» PROBLEM STATEMENT: Restate all of the entries exactly, dropping any pictures they hold.

» DATA:
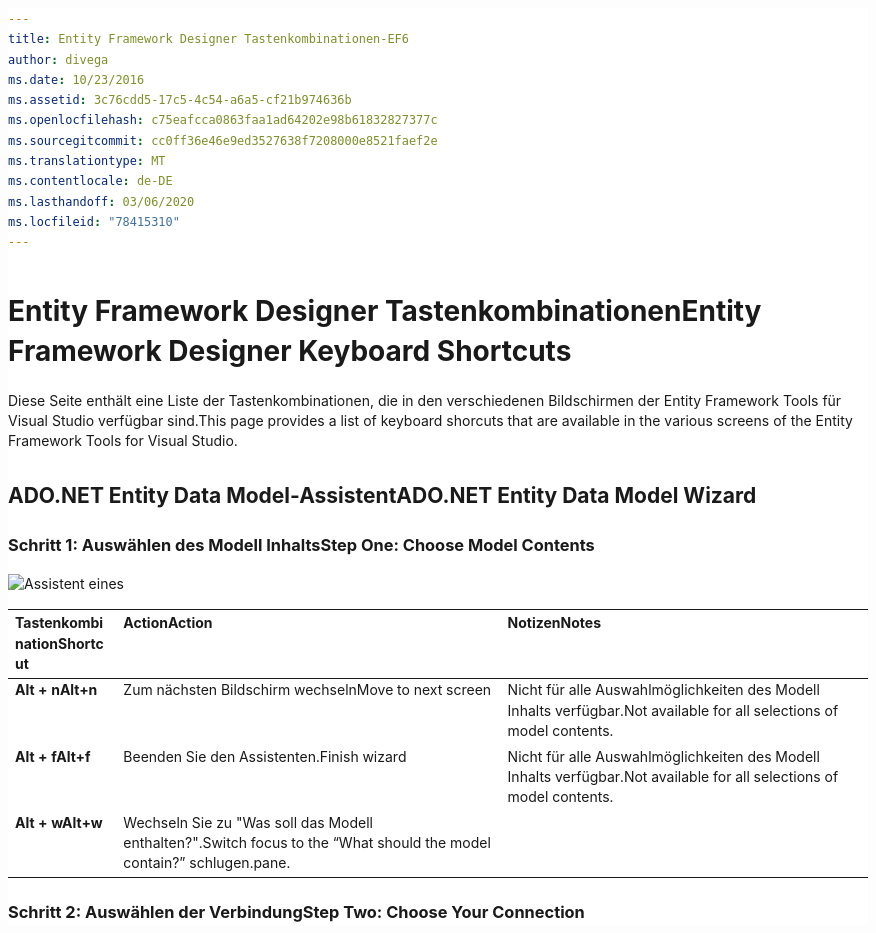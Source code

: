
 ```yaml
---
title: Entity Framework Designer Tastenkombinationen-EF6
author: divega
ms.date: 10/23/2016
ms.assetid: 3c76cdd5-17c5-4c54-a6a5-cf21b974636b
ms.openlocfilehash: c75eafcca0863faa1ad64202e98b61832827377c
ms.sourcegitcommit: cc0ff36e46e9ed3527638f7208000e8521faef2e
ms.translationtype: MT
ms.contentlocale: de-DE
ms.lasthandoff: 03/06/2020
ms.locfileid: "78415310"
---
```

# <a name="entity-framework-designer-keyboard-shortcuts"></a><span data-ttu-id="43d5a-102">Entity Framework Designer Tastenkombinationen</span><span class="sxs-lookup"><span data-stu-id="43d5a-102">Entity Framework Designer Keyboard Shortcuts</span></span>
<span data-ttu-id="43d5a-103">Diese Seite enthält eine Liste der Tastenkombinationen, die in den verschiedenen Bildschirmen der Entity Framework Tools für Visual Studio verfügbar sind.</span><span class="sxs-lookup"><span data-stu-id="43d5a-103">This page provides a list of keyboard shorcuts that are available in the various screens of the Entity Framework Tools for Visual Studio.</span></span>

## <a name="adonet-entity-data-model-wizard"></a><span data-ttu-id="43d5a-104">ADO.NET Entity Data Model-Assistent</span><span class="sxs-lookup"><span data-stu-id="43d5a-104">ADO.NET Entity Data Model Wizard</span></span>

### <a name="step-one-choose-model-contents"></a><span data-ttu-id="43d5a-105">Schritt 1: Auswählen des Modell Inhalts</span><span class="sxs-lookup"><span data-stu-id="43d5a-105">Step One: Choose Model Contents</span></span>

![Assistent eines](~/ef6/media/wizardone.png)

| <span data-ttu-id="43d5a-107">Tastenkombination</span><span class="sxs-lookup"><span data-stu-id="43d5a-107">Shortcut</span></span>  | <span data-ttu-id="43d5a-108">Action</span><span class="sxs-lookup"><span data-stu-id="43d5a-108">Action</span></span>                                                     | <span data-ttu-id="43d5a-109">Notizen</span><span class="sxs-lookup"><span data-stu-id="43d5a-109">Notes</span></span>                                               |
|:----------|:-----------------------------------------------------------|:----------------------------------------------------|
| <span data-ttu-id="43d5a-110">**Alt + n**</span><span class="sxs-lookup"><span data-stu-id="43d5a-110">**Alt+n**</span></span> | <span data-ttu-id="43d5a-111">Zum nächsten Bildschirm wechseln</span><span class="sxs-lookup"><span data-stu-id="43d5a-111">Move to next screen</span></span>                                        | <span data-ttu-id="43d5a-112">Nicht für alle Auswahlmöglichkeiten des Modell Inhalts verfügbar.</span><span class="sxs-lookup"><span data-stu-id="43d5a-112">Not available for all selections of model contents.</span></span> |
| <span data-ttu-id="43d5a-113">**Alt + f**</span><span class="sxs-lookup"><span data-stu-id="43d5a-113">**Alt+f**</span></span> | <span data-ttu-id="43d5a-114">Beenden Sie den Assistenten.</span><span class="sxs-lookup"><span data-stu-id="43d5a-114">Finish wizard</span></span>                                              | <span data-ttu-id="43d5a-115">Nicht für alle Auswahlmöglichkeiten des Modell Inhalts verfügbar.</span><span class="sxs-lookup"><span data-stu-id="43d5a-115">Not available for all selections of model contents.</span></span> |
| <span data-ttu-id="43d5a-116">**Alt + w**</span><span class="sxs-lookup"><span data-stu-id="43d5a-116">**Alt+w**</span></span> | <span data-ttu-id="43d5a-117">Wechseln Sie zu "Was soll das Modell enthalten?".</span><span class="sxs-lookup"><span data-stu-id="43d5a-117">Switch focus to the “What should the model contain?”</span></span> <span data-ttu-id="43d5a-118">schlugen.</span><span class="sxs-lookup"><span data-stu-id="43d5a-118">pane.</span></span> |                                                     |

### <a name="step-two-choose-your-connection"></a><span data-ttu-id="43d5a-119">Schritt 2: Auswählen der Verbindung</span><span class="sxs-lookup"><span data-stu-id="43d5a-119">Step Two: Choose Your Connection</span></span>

» FINAL ANSWER:
Source code

:
 ```yaml
---
title: Entity Framework Designer Tastenkombinationen-EF6
author: divega
ms.date: 10/23/2016
ms.assetid: 3c76cdd5-17c5-4c54-a6a5-cf21b974636b
ms.openlocfilehash: c75eafcca0863faa1ad64202e98b61832827377c
ms.sourcegitcommit: cc0ff36e46e9ed3527638f7208000e8521faef2e
ms.translationtype: MT
ms.contentlocale: de-DE
ms.lasthandoff: 03/06/2020
ms.locfileid: "78415310"
---
```

# <a name="entity-framework-designer-keyboard-shortcuts"></a><span data-ttu-id="43d5a-102">Entity Framework Designer Tastenkombinationen</span><span class="sxs-lookup"><span data-stu-id="43d5a-102">Entity Framework Designer Keyboard Shortcuts</span></span>
<span data-ttu-id="43d5a-103">Diese Seite enthält eine Liste der Tastenkombinationen, die in den verschiedenen Bildschirmen der Entity Framework Tools für Visual Studio verfügbar sind.</span><span class="sxs-lookup"><span data-stu-id="43d5a-103">This page provides a list of keyboard shorcuts that are available in the various screens of the Entity Framework Tools for Visual Studio.</span></span>

## <a name="adonet-entity-data-model-wizard"></a><span data-ttu-id="43d5a-104">ADO.NET Entity Data Model-Assistent</span><span class="sxs-lookup"><span data-stu-id="43d5a-104">ADO.NET Entity Data Model Wizard</span></span>

### <a name="step-one-choose-model-contents"></a><span data-ttu-id="43d5a-105">Schritt 1: Auswählen des Modell Inhalts</span><span class="sxs-lookup"><span data-stu-id="43d5a-105">Step One: Choose Model Contents</span></span>

![Assistent eines](~/ef6/media/wizardone.png)

| <span data-ttu-id="43d5a-107">Tastenkombination</span><span class="sxs-lookup"><span data-stu-id="43d5a-107">Shortcut</span></span>  | <span data-ttu-id="43d5a-108">Action</span><span class="sxs-lookup"><span data-stu-id="43d5a-108">Action</span></span>                                                     | <span data-ttu-id="43d5a-109">Notizen</span><span class="sxs-lookup"><span data-stu-id="43d5a-109">Notes</span></span>                                               |
|:----------|:-----------------------------------------------------------|:----------------------------------------------------|
| <span data-ttu-id="43d5a-110">**Alt + n**</span><span class="sxs-lookup"><span data-stu-id="43d5a-110">**Alt+n**</span></span> | <span data-ttu-id="43d5a-111">Zum nächsten Bildschirm wechseln</span><span class="sxs-lookup"><span data-stu-id="43d5a-111">Move to next screen</span></span>                                        | <span data-ttu-id="43d5a-112">Nicht für alle Auswahlmöglichkeiten des Modell Inhalts verfügbar.</span><span class="sxs-lookup"><span data-stu-id="43d5a-112">Not available for all selections of model contents.</span></span> |
| <span data-ttu-id="43d5a-113">**Alt + f**</span><span class="sxs-lookup"><span data-stu-id="43d5a-113">**Alt+f**</span></span> | <span data-ttu-id="43d5a-114">Beenden Sie den Assistenten.</span><span class="sxs-lookup"><span data-stu-id="43d5a-114">Finish wizard</span></span>                                              | <span data-ttu-id="43d5a-115">Nicht für alle Auswahlmöglichkeiten des Modell Inhalts verfügbar.</span><span class="sxs-lookup"><span data-stu-id="43d5a-115">Not available for all selections of model contents.</span></span> |
| <span data-ttu-id="43d5a-116">**Alt + w**</span><span class="sxs-lookup"><span data-stu-id="43d5a-116">**Alt+w**</span></span> | <span data-ttu-id="43d5a-117">Wechseln Sie zu "Was soll das Modell enthalten?".</span><span class="sxs-lookup"><span data-stu-id="43d5a-117">Switch focus to the “What should the model contain?”</span></span> <span data-ttu-id="43d5a-118">schlugen.</span><span class="sxs-lookup"><span data-stu-id="43d5a-118">pane.</span></span> |                                                     |

### <a name="step-two-choose-your-connection"></a><span data-ttu-id="43d5a-119">Schritt 2: Auswählen der Verbindung</span><span class="sxs-lookup"><span data-stu-id="43d5a-119">Step Two: Choose Your Connection</span></span>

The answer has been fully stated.